- [Assigned task]:
Your answer must be every line of the data below that holds the string "Configurações", copied exactly.

- [Document images with source code]:
——
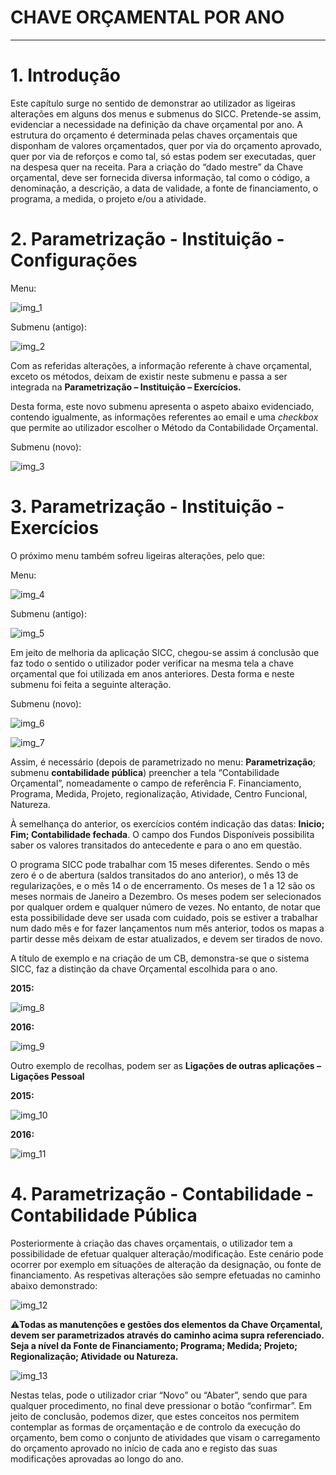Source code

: # CHAVE ORÇAMENTAL POR ANO

---

<!--
# Índice

1.	[Introdução](#introducao)
2.	[Parametrização - Instituição - Configurações](#parametrizacao-instituicao-configuracoes)
3.	[Parametrização - Instituição - Exercícios](#parametrizacao-instituicao-exercicios)
4.	[Parametrização - Contabilidade - Contabilidade Pública](#parametrizacao-contabilidade-contabilidade-publica)
-->
<a name="introducao"></a>

# 1. Introdução

Este capítulo surge no sentido de demonstrar ao utilizador as ligeiras alterações em alguns dos menus e submenus do SICC. Pretende-se assim, evidenciar a necessidade na definição da chave orçamental por ano. A estrutura do orçamento é determinada pelas chaves orçamentais que disponham de valores orçamentados, quer por via do orçamento aprovado, quer por via de reforços e como tal, só estas podem ser executadas, quer na despesa quer na receita. Para a criação do “dado mestre” da Chave orçamental, deve ser fornecida diversa informação, tal como o código, a denominação, a descrição, a data de validade, a fonte de financiamento, o programa, a medida, o projeto e/ou a atividade.

<a name="parametrizacao-instituicao-configuracoes"></a>

# 2.	Parametrização - Instituição - Configurações

Menu:

![img_1](https://spmssicc.github.io/pages/markdown/assets/chave_orcamental_por_ano/img_1.png)

Submenu (antigo):

![img_2](https://spmssicc.github.io/pages/markdown/assets/chave_orcamental_por_ano/img_2.png)

Com as referidas alterações, a informação referente à chave orçamental, exceto os métodos, deixam de existir neste submenu e passa a ser integrada na **Parametrização – Instituição – Exercícios.**

Desta forma, este novo submenu apresenta o aspeto abaixo evidenciado, contendo igualmente, as informações referentes ao email e uma *checkbox* que permite ao utilizador escolher o Método da Contabilidade Orçamental.

Submenu (novo):

![img_3](https://spmssicc.github.io/pages/markdown/assets/chave_orcamental_por_ano/img_3.png)

<a name="parametrizacao-instituicao-exercicios"></a>

# 3.	Parametrização - Instituição - Exercícios

O próximo menu também sofreu ligeiras alterações, pelo que:

Menu:

![img_4](https://spmssicc.github.io/pages/markdown/assets/chave_orcamental_por_ano/img_4.png)

Submenu (antigo):


![img_5](https://spmssicc.github.io/pages/markdown/assets/chave_orcamental_por_ano/img_5.png)

Em jeito de melhoria da aplicação SICC, chegou-se assim á conclusão que faz todo o sentido o utilizador poder verificar na mesma tela a chave orçamental que foi utilizada em anos anteriores. Desta forma e neste submenu foi feita a seguinte alteração.

Submenu (novo):

![img_6](https://spmssicc.github.io/pages/markdown/assets/chave_orcamental_por_ano/img_6.png)

![img_7](https://spmssicc.github.io/pages/markdown/assets/chave_orcamental_por_ano/img_7.png)

Assim, é necessário (depois de parametrizado no menu: **Parametrização**; submenu **contabilidade pública**) preencher a tela “Contabilidade Orçamental”, nomeadamente o campo de referência F. Financiamento, Programa, Medida, Projeto, regionalização, Atividade, Centro Funcional, Natureza.

À semelhança do anterior, os exercícios contém indicação das datas: **Inicio; Fim; Contabilidade fechada**. O campo dos Fundos Disponíveis possibilita saber os valores transitados do antecedente e para o ano em questão.

O programa SICC pode trabalhar com 15 meses diferentes. Sendo o mês zero é o de abertura (saldos transitados do ano anterior), o mês 13 de regularizações, e o mês 14 o de encerramento. Os meses de 1 a 12 são os meses normais de Janeiro a Dezembro. Os meses podem ser selecionados por qualquer ordem e qualquer número de vezes. No entanto, de notar que esta possibilidade deve ser usada com cuidado, pois se estiver a trabalhar num dado mês e for fazer lançamentos num mês anterior, todos os mapas a partir desse mês deixam de estar atualizados, e devem ser tirados de novo.

A título de exemplo e na criação de um CB, demonstra-se que o sistema SICC, faz a distinção da chave Orçamental escolhida para o ano.

**2015:**

![img_8](https://spmssicc.github.io/pages/markdown/assets/chave_orcamental_por_ano/img_8.png)

**2016:**

![img_9](https://spmssicc.github.io/pages/markdown/assets/chave_orcamental_por_ano/img_9.png)

Outro exemplo de recolhas, podem ser as **Ligações de outras aplicações – Ligações Pessoal**

**2015:**

![img_10](https://spmssicc.github.io/pages/markdown/assets/chave_orcamental_por_ano/img_10.png)

**2016:**

![img_11](https://spmssicc.github.io/pages/markdown/assets/chave_orcamental_por_ano/img_11.png)



<a name="parametrizacao-contabilidade-contabilidade-publica"></a>

# 4.	Parametrização - Contabilidade - Contabilidade Pública

Posteriormente à criação das chaves orçamentais, o utilizador tem a possibilidade de efetuar qualquer alteração/modificação. Este cenário pode ocorrer por exemplo em situações de alteração da designação, ou fonte de financiamento. As respetivas alterações são sempre efetuadas no caminho abaixo demonstrado:

![img_12](https://spmssicc.github.io/pages/markdown/assets/chave_orcamental_por_ano/img_12.png)

:warning:__Todas as manutenções e gestões dos elementos da Chave Orçamental, devem ser parametrizados através do caminho acima supra referenciado. Seja a nível da Fonte de Financiamento; Programa; Medida; Projeto; Regionalização; Atividade ou Natureza.__

![img_13](https://spmssicc.github.io/pages/markdown/assets/chave_orcamental_por_ano/img_13.png)

Nestas telas, pode o utilizador criar “Novo” ou “Abater”, sendo que para qualquer procedimento, no final deve pressionar o botão “confirmar”.
Em jeito de conclusão, podemos dizer, que estes conceitos nos permitem contemplar as formas de orçamentação e de controlo da execução do orçamento, bem como o conjunto de atividades que visam o carregamento do orçamento aprovado no início de cada ano e registo das suas modificações aprovadas ao longo do ano.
——
- [Finished task]:
2.	[Parametrização - Instituição - Configurações](#parametrizacao-instituicao-configuracoes)
# 2.	Parametrização - Instituição - Configurações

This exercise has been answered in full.